Ese Domingo, como de costumbre, las familias del acaudalado barrio Las Riberas asistían a misa de doce. Agustina María, quien no solía ir a los servicios religiosos, decidió quedarse una vez acabada la liturgia, para poder estar a solas en la iglesia. En su bolsillo llevaba una pequeña estatua de si misma, vestida con ropajes celestiales. Quería situarla junto a la imagen de los demás santos en el pasillo izquierdo.
Hizo el menor ruido posible, para no alertar a nadie, y ubicó la pequeña estatua en un rincón vacío. Se retiró llena de dicha, orgullosa del pequeño letrerito que rezaba bajo su imagen “Santa Agustina María Salaquet, Patrona de los Milagros”.
Al día siguiente acudió a primera hora a verificar si había alguien orándole a su figura. Para su decepción, la estatuilla estaba vacía, sin flores ni velas. Un poco más allá, la imagen de Santa Rita de Cássia, abogada de los imposibles, llena de fieles.
-Señoras, no le recen a esa Santa, la pobre ya debe estar colapsada. –le dijo a un par de ancianas- vean en cambio a esta otra, Santa Agustina María Salaquet, una figura moderna en ascenso. Todavía no es muy solicitada, como pueden ver, y por lo mismo está disponible para hacer milagros. Aprovechen ahora, que aún no es famosa, porque después van a tener que formar filas para pedirle algo. Se los digo yo, que sé de beatas y esas cosas.
-¿Y usted quien es mijita?-preguntó una de las señoras.
-Una devota fiel, nada más.
-Ah, yo no cambio a mi Santa Ritita. Se ha portado tan bien conmigo...
-Mal por usted. Apuesto a que no la va a cumplir ninguno de sus deseos – le reprochó molesta– se arrepentirá de no haberme hecho caso.
-Si fuera tan milagrosa habría gente agradeciéndole. Y yo no he oído de nadie que le rece a esa tal Agustina.
-Para que sepa, señora, Santa Agustina María Salaquet es la más milagrera del mundo! Y no me venga a pedir favores después porque no se lo voy a hacer ¿oyó?
Agustina se retiró, irritada, y se sentó frente a su imagen. Las ancianas se reían y cuchicheaban, lo que la indignaba aún más.
“Esta gente no se da cuenta que tiene a un santo en frente a no ser que haya alguien rezándole”...
Entonces, depositó un gran ramo, encendió tres velas, y se arrodilló ante su imagen. Algunos pasaban, miraban de reojo y seguían su camino. Convencida de que su estrategia estaba dando resultado, Agustina María decidió pasar largas horas ahí, arrodillada, haciendo campaña por su santidad.

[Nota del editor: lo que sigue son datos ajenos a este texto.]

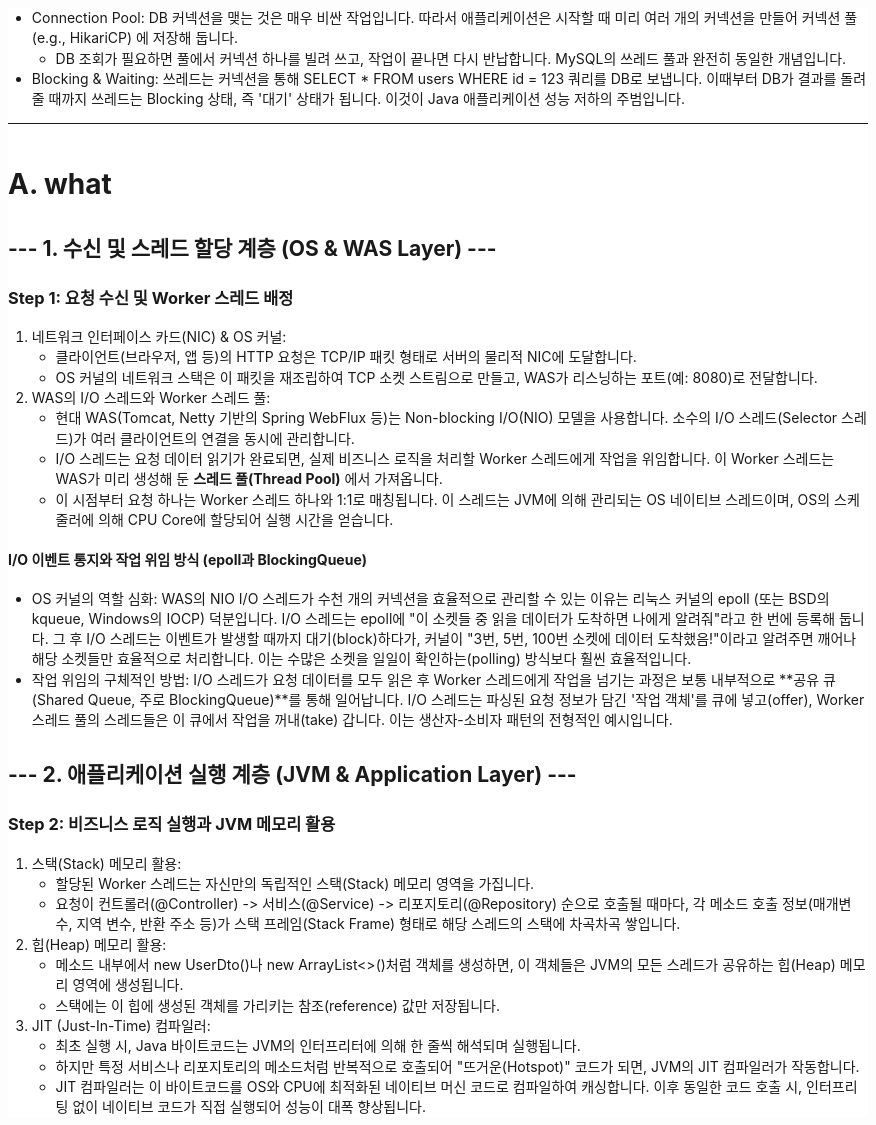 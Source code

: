 - Connection Pool: DB 커넥션을 맺는 것은 매우 비싼 작업입니다. 따라서 애플리케이션은 시작할 때 미리 여러 개의 커넥션을 만들어 커넥션 풀(e.g., HikariCP) 에 저장해 둡니다.
    - DB 조회가 필요하면 풀에서 커넥션 하나를 빌려 쓰고, 작업이 끝나면 다시 반납합니다. MySQL의 쓰레드 풀과 완전히 동일한 개념입니다.
- Blocking & Waiting: 쓰레드는 커넥션을 통해 SELECT * FROM users WHERE id = 123 쿼리를 DB로 보냅니다. 이때부터 DB가 결과를 돌려줄 때까지 쓰레드는 Blocking 상태, 즉 '대기' 상태가 됩니다. 이것이 Java 애플리케이션 성능 저하의 주범입니다.



---
# A. what

## --- 1. 수신 및 스레드 할당 계층 (OS & WAS Layer) ---

### Step 1: 요청 수신 및 Worker 스레드 배정

1. 네트워크 인터페이스 카드(NIC) & OS 커널:
   - 클라이언트(브라우저, 앱 등)의 HTTP 요청은 TCP/IP 패킷 형태로 서버의 물리적 NIC에 도달합니다.
   - OS 커널의 네트워크 스택은 이 패킷을 재조립하여 TCP 소켓 스트림으로 만들고, WAS가 리스닝하는 포트(예: 8080)로 전달합니다.
2. WAS의 I/O 스레드와 Worker 스레드 풀:
   - 현대 WAS(Tomcat, Netty 기반의 Spring WebFlux 등)는 Non-blocking I/O(NIO) 모델을 사용합니다. 소수의 I/O 스레드(Selector 스레드)가 여러 클라이언트의 연결을 동시에 관리합니다.
   - I/O 스레드는 요청 데이터 읽기가 완료되면, 실제 비즈니스 로직을 처리할 Worker 스레드에게 작업을 위임합니다. 이 Worker 스레드는 WAS가 미리 생성해 둔 **스레드 풀(Thread Pool)** 에서 가져옵니다.
   - 이 시점부터 요청 하나는 Worker 스레드 하나와 1:1로 매칭됩니다. 이 스레드는 JVM에 의해 관리되는 OS 네이티브 스레드이며, OS의 스케줄러에 의해 CPU Core에 할당되어 실행 시간을 얻습니다.

#### I/O 이벤트 통지와 작업 위임 방식 (epoll과 BlockingQueue)

- OS 커널의 역할 심화: WAS의 NIO I/O 스레드가 수천 개의 커넥션을 효율적으로 관리할 수 있는 이유는 리눅스 커널의 epoll (또는 BSD의 kqueue, Windows의 IOCP) 덕분입니다. I/O 스레드는 epoll에 "이 소켓들 중 읽을 데이터가 도착하면 나에게 알려줘"라고 한 번에 등록해 둡니다. 그 후 I/O 스레드는 이벤트가 발생할 때까지 대기(block)하다가, 커널이 "3번, 5번, 100번 소켓에 데이터 도착했음!"이라고 알려주면 깨어나 해당 소켓들만 효율적으로 처리합니다. 이는 수많은 소켓을 일일이 확인하는(polling) 방식보다 훨씬 효율적입니다.
- 작업 위임의 구체적인 방법: I/O 스레드가 요청 데이터를 모두 읽은 후 Worker 스레드에게 작업을 넘기는 과정은 보통 내부적으로 **공유 큐(Shared Queue, 주로 BlockingQueue)**를 통해 일어납니다. I/O 스레드는 파싱된 요청 정보가 담긴 '작업 객체'를 큐에 넣고(offer), Worker 스레드 풀의 스레드들은 이 큐에서 작업을 꺼내(take) 갑니다. 이는 생산자-소비자 패턴의 전형적인 예시입니다.

## --- 2. 애플리케이션 실행 계층 (JVM & Application Layer) ---

### Step 2: 비즈니스 로직 실행과 JVM 메모리 활용

1. 스택(Stack) 메모리 활용:
   - 할당된 Worker 스레드는 자신만의 독립적인 스택(Stack) 메모리 영역을 가집니다.
   - 요청이 컨트롤러(@Controller) -> 서비스(@Service) -> 리포지토리(@Repository) 순으로 호출될 때마다, 각 메소드 호출 정보(매개변수, 지역 변수, 반환 주소 등)가 스택 프레임(Stack Frame) 형태로 해당 스레드의 스택에 차곡차곡 쌓입니다.
2. 힙(Heap) 메모리 활용:
   - 메소드 내부에서 new UserDto()나 new ArrayList<>()처럼 객체를 생성하면, 이 객체들은 JVM의 모든 스레드가 공유하는 힙(Heap) 메모리 영역에 생성됩니다.
   - 스택에는 이 힙에 생성된 객체를 가리키는 참조(reference) 값만 저장됩니다.
3. JIT (Just-In-Time) 컴파일러:
   - 최초 실행 시, Java 바이트코드는 JVM의 인터프리터에 의해 한 줄씩 해석되며 실행됩니다.
   - 하지만 특정 서비스나 리포지토리의 메소드처럼 반복적으로 호출되어 "뜨거운(Hotspot)" 코드가 되면, JVM의 JIT 컴파일러가 작동합니다.
   - JIT 컴파일러는 이 바이트코드를 OS와 CPU에 최적화된 네이티브 머신 코드로 컴파일하여 캐싱합니다. 이후 동일한 코드 호출 시, 인터프리팅 없이 네이티브 코드가 직접 실행되어 성능이 대폭 향상됩니다.
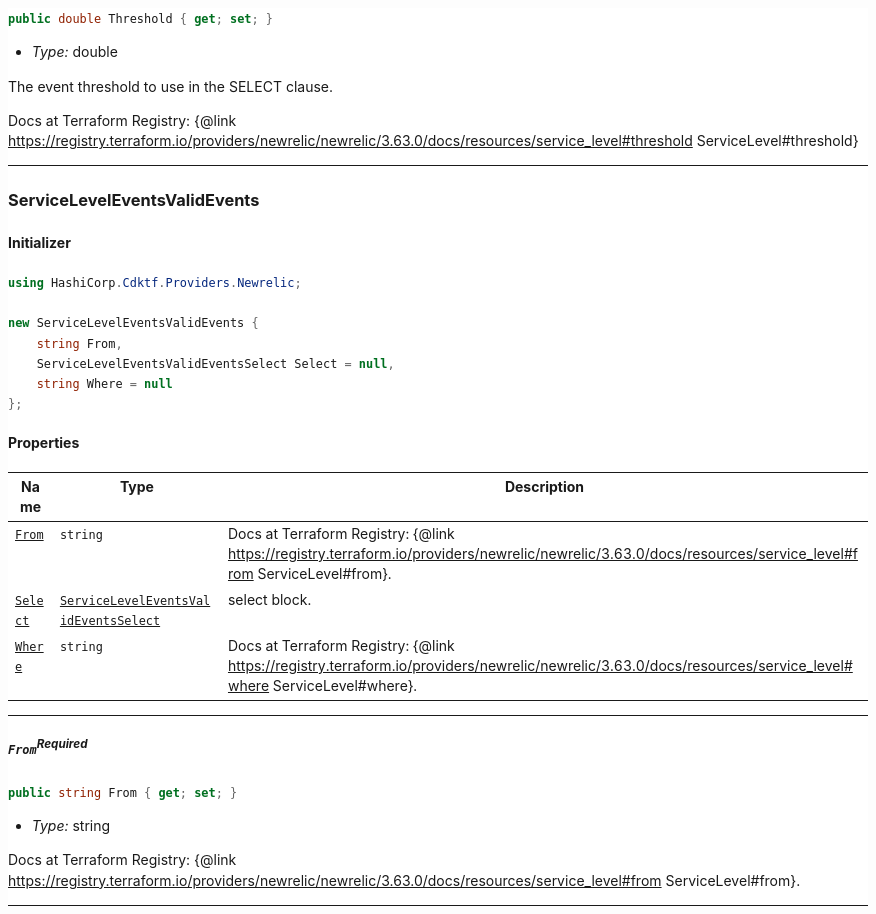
 ```csharp
public double Threshold { get; set; }
```

- *Type:* double

The event threshold to use in the SELECT clause.

Docs at Terraform Registry: {@link https://registry.terraform.io/providers/newrelic/newrelic/3.63.0/docs/resources/service_level#threshold ServiceLevel#threshold}

---

### ServiceLevelEventsValidEvents <a name="ServiceLevelEventsValidEvents" id="@cdktf/provider-newrelic.serviceLevel.ServiceLevelEventsValidEvents"></a>

#### Initializer <a name="Initializer" id="@cdktf/provider-newrelic.serviceLevel.ServiceLevelEventsValidEvents.Initializer"></a>

```csharp
using HashiCorp.Cdktf.Providers.Newrelic;

new ServiceLevelEventsValidEvents {
    string From,
    ServiceLevelEventsValidEventsSelect Select = null,
    string Where = null
};
```

#### Properties <a name="Properties" id="Properties"></a>

| **Name** | **Type** | **Description** |
| --- | --- | --- |
| <code><a href="#@cdktf/provider-newrelic.serviceLevel.ServiceLevelEventsValidEvents.property.from">From</a></code> | <code>string</code> | Docs at Terraform Registry: {@link https://registry.terraform.io/providers/newrelic/newrelic/3.63.0/docs/resources/service_level#from ServiceLevel#from}. |
| <code><a href="#@cdktf/provider-newrelic.serviceLevel.ServiceLevelEventsValidEvents.property.select">Select</a></code> | <code><a href="#@cdktf/provider-newrelic.serviceLevel.ServiceLevelEventsValidEventsSelect">ServiceLevelEventsValidEventsSelect</a></code> | select block. |
| <code><a href="#@cdktf/provider-newrelic.serviceLevel.ServiceLevelEventsValidEvents.property.where">Where</a></code> | <code>string</code> | Docs at Terraform Registry: {@link https://registry.terraform.io/providers/newrelic/newrelic/3.63.0/docs/resources/service_level#where ServiceLevel#where}. |

---

##### `From`<sup>Required</sup> <a name="From" id="@cdktf/provider-newrelic.serviceLevel.ServiceLevelEventsValidEvents.property.from"></a>

```csharp
public string From { get; set; }
```

- *Type:* string

Docs at Terraform Registry: {@link https://registry.terraform.io/providers/newrelic/newrelic/3.63.0/docs/resources/service_level#from ServiceLevel#from}.

---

Como no sabía rezar, se dedicó a mirar la figura que tenía adelante: una imagen dentro de una iglesia, una santa, con su nombre en una placa; Al rato ya ni siquiera recordaba que ella misma la había colocado en aquél lugar; solamente llamaba su atención la frase “Patrona de los milagros”. Si de veras era milagrera, tal vez podría ayudarla con sus intenciones...

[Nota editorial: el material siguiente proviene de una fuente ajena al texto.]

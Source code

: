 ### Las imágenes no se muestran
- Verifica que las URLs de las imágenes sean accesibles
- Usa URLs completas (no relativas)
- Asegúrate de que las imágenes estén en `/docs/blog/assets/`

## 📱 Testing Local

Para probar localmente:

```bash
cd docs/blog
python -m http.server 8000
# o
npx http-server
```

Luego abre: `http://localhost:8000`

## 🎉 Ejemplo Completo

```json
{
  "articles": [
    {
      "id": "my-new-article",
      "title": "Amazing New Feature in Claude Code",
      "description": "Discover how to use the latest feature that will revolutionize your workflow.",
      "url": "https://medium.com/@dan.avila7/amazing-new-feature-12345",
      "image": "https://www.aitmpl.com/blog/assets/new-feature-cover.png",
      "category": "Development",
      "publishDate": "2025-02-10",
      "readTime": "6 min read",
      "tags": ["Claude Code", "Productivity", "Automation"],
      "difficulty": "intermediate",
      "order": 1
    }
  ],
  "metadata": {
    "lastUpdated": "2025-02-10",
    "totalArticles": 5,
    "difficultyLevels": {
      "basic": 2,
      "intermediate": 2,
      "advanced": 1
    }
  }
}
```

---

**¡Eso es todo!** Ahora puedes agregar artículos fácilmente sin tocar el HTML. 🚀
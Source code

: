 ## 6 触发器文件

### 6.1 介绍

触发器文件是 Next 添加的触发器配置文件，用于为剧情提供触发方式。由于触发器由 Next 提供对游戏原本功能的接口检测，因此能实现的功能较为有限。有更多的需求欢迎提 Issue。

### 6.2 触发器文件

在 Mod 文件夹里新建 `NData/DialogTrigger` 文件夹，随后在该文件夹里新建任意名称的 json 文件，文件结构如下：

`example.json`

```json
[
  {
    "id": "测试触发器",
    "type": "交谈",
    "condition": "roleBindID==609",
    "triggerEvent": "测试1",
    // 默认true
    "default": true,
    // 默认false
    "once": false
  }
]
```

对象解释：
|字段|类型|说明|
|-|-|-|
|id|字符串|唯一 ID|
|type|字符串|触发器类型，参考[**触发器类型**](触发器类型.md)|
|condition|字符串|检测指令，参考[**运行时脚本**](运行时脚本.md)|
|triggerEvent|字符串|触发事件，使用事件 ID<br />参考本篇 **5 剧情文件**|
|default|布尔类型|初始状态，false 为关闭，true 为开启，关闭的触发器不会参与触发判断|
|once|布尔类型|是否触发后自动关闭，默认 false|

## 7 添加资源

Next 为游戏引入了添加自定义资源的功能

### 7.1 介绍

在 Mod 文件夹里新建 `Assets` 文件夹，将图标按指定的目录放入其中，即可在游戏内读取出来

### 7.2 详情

En la Parroquia de Las Riberas, en el rincón más oscuro de la iglesia, hay una mujer que viene todos los días a rezarle a una pequeña figura que nadie conoce. Se mantiene de rodillas, con los ojos cerrados y las manos juntas. Los que se acercan pueden oír lo que murmura, una misma frase que repite una y otra vez:
“Santa Agustina María Salaquet, Patrona de los Milagros, tú que fuiste elegida por los cielos, te lo ruego, haz que el mundo me venere como lo que soy, haz una santa de mi”...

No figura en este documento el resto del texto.